[Collected data]
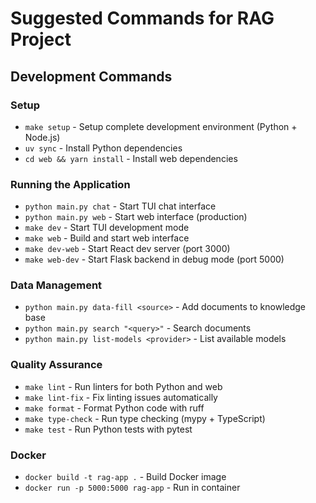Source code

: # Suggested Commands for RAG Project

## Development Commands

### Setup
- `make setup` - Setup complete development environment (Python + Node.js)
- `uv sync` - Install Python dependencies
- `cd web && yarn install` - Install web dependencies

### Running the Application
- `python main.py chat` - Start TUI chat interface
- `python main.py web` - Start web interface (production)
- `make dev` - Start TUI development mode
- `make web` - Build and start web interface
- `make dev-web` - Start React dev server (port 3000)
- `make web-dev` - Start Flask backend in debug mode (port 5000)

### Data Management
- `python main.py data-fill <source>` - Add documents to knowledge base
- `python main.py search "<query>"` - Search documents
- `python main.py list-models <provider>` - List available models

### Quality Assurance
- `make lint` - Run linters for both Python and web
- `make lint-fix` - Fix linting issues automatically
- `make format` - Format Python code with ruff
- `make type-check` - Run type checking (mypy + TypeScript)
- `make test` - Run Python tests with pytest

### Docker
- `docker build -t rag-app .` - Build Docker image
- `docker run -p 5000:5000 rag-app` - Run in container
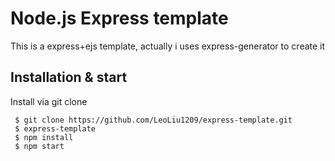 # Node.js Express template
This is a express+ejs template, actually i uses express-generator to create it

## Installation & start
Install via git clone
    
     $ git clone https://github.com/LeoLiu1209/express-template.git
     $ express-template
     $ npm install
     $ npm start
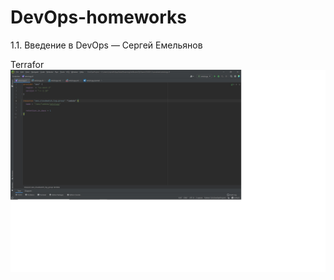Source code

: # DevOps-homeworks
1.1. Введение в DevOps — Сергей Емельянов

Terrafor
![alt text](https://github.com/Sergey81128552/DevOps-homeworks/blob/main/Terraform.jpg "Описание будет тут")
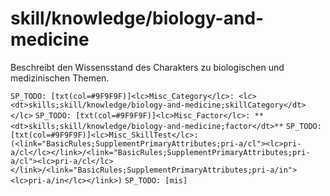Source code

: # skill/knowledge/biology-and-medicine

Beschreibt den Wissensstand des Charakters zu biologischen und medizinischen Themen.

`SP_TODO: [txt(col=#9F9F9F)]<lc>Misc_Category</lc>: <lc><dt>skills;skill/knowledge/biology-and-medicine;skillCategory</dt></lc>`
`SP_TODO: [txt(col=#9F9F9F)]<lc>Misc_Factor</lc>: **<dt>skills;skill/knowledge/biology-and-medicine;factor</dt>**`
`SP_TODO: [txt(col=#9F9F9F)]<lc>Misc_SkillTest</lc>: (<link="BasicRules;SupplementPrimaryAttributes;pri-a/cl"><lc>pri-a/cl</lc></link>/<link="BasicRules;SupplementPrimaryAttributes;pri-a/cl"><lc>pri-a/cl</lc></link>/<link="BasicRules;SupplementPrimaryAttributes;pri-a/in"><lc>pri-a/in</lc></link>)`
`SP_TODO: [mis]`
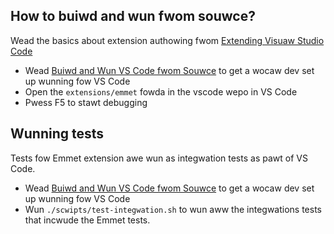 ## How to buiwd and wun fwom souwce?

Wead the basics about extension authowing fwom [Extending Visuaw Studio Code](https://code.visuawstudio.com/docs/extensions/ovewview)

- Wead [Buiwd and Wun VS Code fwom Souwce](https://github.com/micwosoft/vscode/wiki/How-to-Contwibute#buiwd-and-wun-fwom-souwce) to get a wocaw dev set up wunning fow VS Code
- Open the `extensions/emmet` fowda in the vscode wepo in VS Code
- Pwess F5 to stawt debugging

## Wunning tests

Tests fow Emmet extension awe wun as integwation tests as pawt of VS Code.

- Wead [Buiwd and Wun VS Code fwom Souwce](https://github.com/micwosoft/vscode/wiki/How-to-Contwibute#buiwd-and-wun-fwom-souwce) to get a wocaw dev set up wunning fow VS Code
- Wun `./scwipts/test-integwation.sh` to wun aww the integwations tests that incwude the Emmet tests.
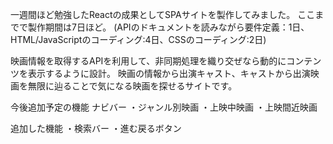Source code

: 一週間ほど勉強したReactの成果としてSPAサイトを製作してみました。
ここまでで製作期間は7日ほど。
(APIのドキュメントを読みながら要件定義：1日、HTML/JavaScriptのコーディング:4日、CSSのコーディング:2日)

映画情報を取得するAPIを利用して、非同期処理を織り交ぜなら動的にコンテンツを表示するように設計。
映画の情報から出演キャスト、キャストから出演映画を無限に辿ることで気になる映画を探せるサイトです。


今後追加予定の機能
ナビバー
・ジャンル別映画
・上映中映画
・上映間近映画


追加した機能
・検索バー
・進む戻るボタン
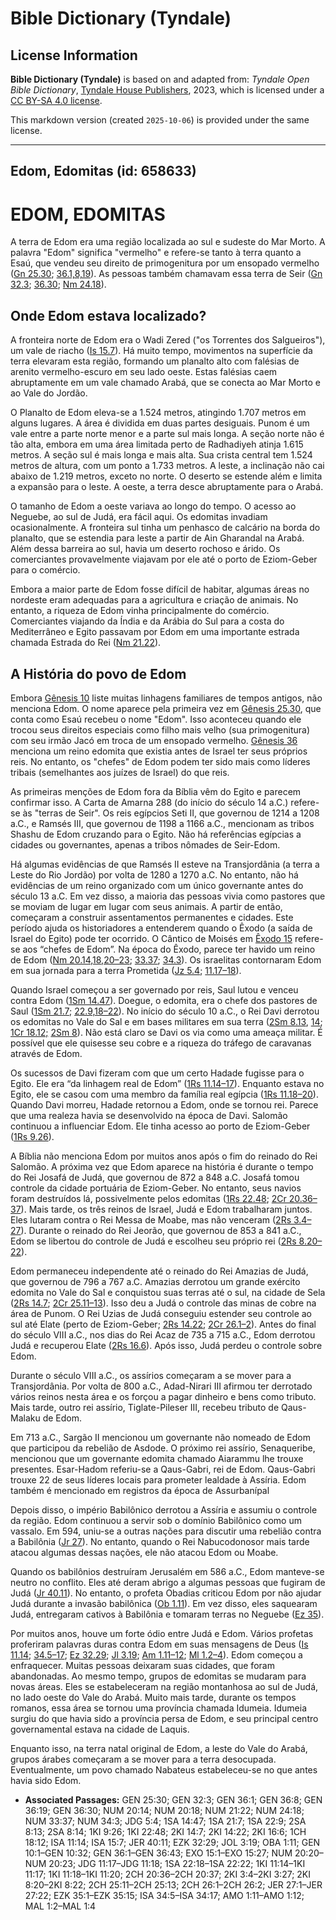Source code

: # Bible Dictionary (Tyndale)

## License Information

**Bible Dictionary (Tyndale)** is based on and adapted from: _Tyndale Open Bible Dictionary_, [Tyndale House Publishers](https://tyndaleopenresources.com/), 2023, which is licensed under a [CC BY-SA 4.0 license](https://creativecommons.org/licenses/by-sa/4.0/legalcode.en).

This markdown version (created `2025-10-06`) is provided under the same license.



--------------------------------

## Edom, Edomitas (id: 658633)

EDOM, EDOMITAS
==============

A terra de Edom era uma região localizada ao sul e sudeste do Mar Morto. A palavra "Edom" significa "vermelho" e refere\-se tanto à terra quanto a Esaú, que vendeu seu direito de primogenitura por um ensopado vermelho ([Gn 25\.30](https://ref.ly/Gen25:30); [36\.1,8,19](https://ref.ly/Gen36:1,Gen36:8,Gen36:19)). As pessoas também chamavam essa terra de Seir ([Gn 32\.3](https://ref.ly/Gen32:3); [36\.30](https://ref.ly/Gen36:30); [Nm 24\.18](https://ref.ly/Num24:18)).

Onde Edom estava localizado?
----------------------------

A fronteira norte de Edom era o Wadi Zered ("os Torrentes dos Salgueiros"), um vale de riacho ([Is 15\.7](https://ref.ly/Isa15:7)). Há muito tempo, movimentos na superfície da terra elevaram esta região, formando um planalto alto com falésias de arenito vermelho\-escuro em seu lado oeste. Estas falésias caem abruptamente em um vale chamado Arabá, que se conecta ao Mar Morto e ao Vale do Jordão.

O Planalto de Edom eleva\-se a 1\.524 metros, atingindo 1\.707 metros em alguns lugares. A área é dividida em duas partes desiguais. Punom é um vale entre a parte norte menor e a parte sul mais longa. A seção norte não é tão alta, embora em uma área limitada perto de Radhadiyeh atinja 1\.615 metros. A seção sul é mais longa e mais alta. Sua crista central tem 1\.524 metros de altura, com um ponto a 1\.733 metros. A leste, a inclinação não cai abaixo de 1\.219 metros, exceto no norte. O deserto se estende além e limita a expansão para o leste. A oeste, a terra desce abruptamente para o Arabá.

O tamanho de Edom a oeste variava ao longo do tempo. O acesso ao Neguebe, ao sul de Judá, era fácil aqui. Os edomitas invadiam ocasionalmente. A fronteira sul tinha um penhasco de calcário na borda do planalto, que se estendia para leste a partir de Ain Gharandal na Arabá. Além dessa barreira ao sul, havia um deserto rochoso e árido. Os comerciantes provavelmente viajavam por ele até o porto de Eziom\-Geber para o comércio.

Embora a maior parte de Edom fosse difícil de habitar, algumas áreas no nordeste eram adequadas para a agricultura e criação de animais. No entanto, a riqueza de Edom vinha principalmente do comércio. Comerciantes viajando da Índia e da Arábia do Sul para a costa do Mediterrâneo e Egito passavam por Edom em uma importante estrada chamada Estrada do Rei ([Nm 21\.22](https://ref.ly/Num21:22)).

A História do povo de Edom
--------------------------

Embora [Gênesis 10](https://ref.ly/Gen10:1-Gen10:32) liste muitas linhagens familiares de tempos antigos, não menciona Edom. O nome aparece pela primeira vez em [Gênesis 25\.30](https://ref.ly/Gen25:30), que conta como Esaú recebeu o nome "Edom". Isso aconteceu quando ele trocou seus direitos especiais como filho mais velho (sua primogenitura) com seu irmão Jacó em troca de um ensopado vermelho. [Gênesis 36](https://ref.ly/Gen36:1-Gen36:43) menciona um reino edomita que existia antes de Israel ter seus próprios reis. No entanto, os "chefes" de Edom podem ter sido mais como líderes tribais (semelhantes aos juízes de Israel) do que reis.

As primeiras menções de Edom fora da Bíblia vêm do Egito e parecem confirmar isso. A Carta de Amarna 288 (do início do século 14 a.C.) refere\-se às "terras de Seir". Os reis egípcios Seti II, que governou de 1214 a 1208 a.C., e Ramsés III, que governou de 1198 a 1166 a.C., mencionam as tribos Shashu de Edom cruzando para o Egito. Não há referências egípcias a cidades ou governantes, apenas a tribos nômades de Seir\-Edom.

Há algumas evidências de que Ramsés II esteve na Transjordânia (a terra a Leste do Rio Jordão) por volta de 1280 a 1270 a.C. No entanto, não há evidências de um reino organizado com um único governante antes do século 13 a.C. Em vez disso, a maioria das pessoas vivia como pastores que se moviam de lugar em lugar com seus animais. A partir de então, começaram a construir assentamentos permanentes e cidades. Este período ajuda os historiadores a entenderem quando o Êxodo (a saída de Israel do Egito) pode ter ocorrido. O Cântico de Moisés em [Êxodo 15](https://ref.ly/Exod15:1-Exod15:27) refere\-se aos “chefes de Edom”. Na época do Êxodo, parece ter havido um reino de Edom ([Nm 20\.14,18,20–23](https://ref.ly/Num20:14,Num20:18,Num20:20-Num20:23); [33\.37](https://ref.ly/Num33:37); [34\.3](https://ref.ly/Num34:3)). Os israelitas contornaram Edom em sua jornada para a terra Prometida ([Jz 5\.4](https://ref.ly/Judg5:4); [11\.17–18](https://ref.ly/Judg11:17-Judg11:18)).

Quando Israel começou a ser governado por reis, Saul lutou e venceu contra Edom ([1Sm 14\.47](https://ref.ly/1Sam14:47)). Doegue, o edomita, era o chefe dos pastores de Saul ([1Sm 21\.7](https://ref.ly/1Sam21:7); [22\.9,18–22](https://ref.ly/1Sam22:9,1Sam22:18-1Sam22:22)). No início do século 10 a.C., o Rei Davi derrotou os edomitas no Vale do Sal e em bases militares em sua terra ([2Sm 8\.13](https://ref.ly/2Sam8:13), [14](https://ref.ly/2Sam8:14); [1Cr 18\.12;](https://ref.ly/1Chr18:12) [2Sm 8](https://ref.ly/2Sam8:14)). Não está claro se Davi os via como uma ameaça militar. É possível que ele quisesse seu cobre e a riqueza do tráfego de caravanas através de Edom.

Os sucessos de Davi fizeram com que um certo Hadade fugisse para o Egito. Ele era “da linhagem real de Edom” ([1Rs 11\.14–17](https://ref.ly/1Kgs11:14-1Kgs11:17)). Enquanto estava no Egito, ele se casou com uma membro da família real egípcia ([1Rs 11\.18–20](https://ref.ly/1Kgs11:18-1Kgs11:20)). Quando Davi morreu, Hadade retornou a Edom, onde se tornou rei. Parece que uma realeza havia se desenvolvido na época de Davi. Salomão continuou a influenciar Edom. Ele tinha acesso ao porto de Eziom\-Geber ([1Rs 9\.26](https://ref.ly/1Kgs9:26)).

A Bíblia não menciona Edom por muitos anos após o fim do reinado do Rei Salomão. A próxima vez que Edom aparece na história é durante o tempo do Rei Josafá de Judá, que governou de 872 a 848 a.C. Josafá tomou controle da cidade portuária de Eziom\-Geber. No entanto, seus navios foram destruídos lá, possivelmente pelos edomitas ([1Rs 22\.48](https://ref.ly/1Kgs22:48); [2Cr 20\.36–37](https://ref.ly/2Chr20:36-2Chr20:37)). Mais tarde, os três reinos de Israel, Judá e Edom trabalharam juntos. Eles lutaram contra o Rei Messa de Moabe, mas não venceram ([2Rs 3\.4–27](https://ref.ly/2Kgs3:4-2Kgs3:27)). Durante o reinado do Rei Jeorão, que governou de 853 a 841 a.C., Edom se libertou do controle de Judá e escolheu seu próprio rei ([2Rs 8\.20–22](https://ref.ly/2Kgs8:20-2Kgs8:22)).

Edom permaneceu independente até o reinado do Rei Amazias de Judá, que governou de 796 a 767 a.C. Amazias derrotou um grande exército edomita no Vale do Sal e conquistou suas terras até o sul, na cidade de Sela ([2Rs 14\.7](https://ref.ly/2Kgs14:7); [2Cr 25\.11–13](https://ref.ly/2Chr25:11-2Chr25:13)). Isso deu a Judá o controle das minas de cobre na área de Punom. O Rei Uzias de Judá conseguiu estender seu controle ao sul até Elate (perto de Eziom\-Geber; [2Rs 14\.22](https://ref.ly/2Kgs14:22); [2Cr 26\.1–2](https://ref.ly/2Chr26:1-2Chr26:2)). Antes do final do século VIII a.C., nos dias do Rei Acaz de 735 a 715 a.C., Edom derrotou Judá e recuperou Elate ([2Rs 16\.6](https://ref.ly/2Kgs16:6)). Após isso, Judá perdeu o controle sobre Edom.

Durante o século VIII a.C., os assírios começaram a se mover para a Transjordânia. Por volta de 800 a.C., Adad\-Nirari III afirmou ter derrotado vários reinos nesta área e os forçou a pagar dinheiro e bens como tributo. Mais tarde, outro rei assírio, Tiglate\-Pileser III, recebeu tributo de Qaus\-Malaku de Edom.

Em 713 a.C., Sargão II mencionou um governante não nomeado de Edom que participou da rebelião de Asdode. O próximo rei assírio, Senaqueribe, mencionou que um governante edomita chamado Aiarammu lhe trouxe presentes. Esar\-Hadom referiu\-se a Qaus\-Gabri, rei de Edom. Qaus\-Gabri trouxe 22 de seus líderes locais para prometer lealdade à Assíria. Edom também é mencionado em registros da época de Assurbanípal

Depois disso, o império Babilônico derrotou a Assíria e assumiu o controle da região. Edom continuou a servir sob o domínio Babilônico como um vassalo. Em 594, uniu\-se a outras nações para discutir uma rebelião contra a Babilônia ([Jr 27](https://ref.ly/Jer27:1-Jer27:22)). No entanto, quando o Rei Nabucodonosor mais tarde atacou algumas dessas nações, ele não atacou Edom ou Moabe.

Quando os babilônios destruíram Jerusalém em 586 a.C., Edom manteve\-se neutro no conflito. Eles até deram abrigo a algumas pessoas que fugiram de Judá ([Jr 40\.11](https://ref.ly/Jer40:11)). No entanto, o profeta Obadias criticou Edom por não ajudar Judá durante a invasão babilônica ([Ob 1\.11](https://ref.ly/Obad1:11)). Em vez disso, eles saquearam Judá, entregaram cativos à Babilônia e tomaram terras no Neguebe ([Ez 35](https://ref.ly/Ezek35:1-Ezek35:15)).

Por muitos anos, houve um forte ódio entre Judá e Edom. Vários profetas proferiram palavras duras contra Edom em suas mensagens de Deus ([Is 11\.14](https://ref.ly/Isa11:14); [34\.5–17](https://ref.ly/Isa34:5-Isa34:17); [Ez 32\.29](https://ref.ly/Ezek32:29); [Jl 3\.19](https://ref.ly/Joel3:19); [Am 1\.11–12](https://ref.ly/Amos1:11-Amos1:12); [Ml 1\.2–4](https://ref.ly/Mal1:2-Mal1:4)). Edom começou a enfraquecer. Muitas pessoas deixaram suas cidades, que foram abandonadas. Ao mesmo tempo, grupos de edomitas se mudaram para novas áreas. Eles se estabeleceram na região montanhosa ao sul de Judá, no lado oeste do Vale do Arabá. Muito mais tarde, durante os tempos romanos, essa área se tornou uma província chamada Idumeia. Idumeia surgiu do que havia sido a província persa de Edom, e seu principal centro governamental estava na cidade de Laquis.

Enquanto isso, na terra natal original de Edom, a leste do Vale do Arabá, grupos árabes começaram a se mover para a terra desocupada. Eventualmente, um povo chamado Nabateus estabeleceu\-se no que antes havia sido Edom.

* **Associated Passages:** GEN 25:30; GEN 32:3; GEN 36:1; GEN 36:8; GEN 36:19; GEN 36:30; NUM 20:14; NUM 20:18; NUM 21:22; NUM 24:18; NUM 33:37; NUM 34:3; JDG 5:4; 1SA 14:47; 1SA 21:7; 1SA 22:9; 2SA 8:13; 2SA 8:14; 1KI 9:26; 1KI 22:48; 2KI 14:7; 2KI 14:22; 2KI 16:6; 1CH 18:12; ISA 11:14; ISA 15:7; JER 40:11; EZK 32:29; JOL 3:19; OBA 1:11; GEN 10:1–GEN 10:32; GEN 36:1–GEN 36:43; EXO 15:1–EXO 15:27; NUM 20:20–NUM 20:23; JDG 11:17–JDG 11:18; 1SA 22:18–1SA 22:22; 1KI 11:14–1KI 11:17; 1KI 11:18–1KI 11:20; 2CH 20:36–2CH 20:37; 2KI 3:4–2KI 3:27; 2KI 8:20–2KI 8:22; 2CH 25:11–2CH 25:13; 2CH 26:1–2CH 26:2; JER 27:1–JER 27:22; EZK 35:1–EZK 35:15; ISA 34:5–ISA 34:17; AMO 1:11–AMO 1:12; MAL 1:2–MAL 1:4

**Problem details**
Exact copy, no pictures. Write out the lines in the entries above, starting with the line with "映画情報を取得するAPIを利" and going on through the line with "Dictionary (Tyndale)** is", keeping both.

**Response to the exercise**
映画情報を取得するAPIを利用して、非同期処理を織り交ぜなら動的にコンテンツを表示するように設計。
映画の情報から出演キャスト、キャストから出演映画を無限に辿ることで気になる映画を探せるサイトです。


今後追加予定の機能
ナビバー
・ジャンル別映画
・上映中映画
・上映間近映画


追加した機能
・検索バー
・進む戻るボタン
Source code

: # Bible Dictionary (Tyndale)

## License Information

**Bible Dictionary (Tyndale)** is based on and adapted from: _Tyndale Open Bible Dictionary_, [Tyndale House Publishers](https://tyndaleopenresources.com/), 2023, which is licensed under a [CC BY-SA 4.0 license](https://creativecommons.org/licenses/by-sa/4.0/legalcode.en).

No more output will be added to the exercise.